As Karagiannis put it, traffickers use the same routes, means and techniques, which is why resolute action and measures must be taken to end these activities. According to US data, some 800,000 people, of whom 80 per cent are women, become victims of trafficking worldwide annually.

Sending traffickers to prison is not enough, whereas depriving them of financial resources puts them out of business, the US diplomat said. He added that Bulgaria has made certain progress in respect of money laundering but described it as insufficient.

Bulgaria has not succeeded in achieving the number of rules, procedures and laws required to meet the most rigorous international standards, Karagiannis said, noting that the US is ready to help Bulgaria combat human trafficking and money laundering.

Linking human trafficking with the laundering of the proceeds from it is an important step, National Investigation Service Director Boiko Naidenov said. The servcies have managed to find instruments to counter the laundering of money from human trafficking.

Deputy Interior Minister Roumen Andreev noted that a connection between human trafficking and money laundering is made in this country for the first time, which is important because the two activities cannot do without one another.

"Agriculture is an economic sector which traffickers use ever more frequently to launder money from human trafficking," said Georgi Petrounov of the Risk Monitor Foundation. "Agriculture is used by traffickers because cash flows there are more difficult to control," Petrounov explained. "Traffickers lease or purchase large agricultural properties at prices higher than the market ones," he specified.

"Traffickers launder money by investing in mass catering establishments, hotels, shops, and import of goods, and in this case declare turnovers far higher than the actual ones," Petrounov said. According to Risk Monitor estimates, between 50 and 80 per cent of the proceeds from human trafficking come back to Bulgaria.

"Ever younger persons tend to be trafficked," said Svetoslav Tanev of the Interior Ministry's Chief Directorate Border Police. For 2008 alone, the Border Police has detected 197 cases of trafficking, of which 167 of adults and 22 of underage persons, Tanev said. The destinations are most often France, Greece, Germany, Belgium, the Netherlands, Spain and Poland.

Of the 107 traffickers detected, 104 are Bulgarians, two are French, and one is Greek. Thirty-four persons have been charged, and 20 have been sentenced by the first-instance courts, Tanev said.

According to the Migration Directorate at the State Agency for National Security, more than 500 cases with over 800 victims of trafficking were recorded in Germany in 2008. Bulgarians are the second most numerous traffickers after Germans.

Dobromir Dochev of the Interior Ministry's Suppression of Organized and Serious Crime Directorate said that Bulgaria ranks third in Europe in the number of persons trafficked for sexual exploitation to other EU Member States.

"Trafficking in babies is a phenomenon unique to Bulgaria," said Antoaneta Vassileva, Chief Secretary of the Bulgarian National Anti-Trafficking Commission with the Council of Ministers.
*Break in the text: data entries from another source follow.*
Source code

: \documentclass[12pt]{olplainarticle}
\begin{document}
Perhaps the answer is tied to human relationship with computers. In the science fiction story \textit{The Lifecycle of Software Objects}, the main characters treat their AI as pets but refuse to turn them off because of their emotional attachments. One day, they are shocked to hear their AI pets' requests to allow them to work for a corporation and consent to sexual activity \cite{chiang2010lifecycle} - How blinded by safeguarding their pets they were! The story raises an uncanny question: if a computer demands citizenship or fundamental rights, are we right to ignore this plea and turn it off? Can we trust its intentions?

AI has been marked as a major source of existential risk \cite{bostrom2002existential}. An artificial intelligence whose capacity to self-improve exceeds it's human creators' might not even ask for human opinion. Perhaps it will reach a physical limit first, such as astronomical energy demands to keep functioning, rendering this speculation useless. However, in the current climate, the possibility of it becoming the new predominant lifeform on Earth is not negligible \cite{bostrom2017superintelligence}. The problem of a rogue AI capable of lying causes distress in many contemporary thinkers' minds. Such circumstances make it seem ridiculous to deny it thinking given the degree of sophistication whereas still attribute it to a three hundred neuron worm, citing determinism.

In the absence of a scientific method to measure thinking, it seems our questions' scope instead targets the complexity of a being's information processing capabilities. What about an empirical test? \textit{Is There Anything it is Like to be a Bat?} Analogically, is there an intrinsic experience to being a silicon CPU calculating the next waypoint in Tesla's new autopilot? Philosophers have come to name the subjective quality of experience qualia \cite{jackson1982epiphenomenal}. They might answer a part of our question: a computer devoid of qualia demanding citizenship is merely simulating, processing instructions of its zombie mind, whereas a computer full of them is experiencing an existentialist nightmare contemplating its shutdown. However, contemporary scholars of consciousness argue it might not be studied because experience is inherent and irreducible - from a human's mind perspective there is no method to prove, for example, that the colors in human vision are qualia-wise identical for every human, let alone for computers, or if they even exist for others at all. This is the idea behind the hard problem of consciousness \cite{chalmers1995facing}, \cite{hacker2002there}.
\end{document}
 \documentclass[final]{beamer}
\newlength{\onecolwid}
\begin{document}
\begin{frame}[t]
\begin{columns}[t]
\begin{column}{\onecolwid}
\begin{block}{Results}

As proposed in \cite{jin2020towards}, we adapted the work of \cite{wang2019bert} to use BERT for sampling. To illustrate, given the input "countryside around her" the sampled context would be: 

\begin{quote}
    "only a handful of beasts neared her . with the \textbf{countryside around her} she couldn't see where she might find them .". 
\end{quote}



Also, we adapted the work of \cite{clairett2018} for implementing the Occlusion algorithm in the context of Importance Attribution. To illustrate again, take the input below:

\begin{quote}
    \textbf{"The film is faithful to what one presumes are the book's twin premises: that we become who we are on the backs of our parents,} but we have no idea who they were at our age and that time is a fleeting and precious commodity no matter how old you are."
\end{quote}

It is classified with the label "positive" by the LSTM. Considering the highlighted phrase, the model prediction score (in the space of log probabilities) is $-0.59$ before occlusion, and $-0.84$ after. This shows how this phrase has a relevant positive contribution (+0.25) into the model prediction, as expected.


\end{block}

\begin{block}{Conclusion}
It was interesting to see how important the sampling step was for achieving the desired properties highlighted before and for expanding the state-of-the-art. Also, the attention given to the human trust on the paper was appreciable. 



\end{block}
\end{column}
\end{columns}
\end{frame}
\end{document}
In this form of trafficking, expecting mothers go to another country to give birth and sell the child there.

The problem became a fact in 2006, when most of the babies sold were from the regions of Bourgas and Sliven. The tendency has persisted over the last two years, but pregnant women are now recruited from Pleven and Lovech, Vassileva added.

The prosecuting magistracy has data on seven recorded cases of trafficking in babies in 2008. The commonest destination is Greece, where a boy fetches 18,000 euro and a girl 13,000-14,000 euro. Of this money, the mother gets not more than 2,000-3,000 euro, Vassileva said. She noted that the very weak cooperation with the prime destination country as an obstacle to combating this crime.

Since 2006, the Criminal Assets Identification Commission has approached the court with ten motions for confiscation of proceeds from human trafficking in the form of corporeal immovables worth 3.7 million leva, said Georgi Iliev of the Commission. One judgment granting such a motion, for 67,000 euro, has so far taken final effect, and two other judgments, for 741,000 leva, are before the first- and second-instance courts, Iliev specified.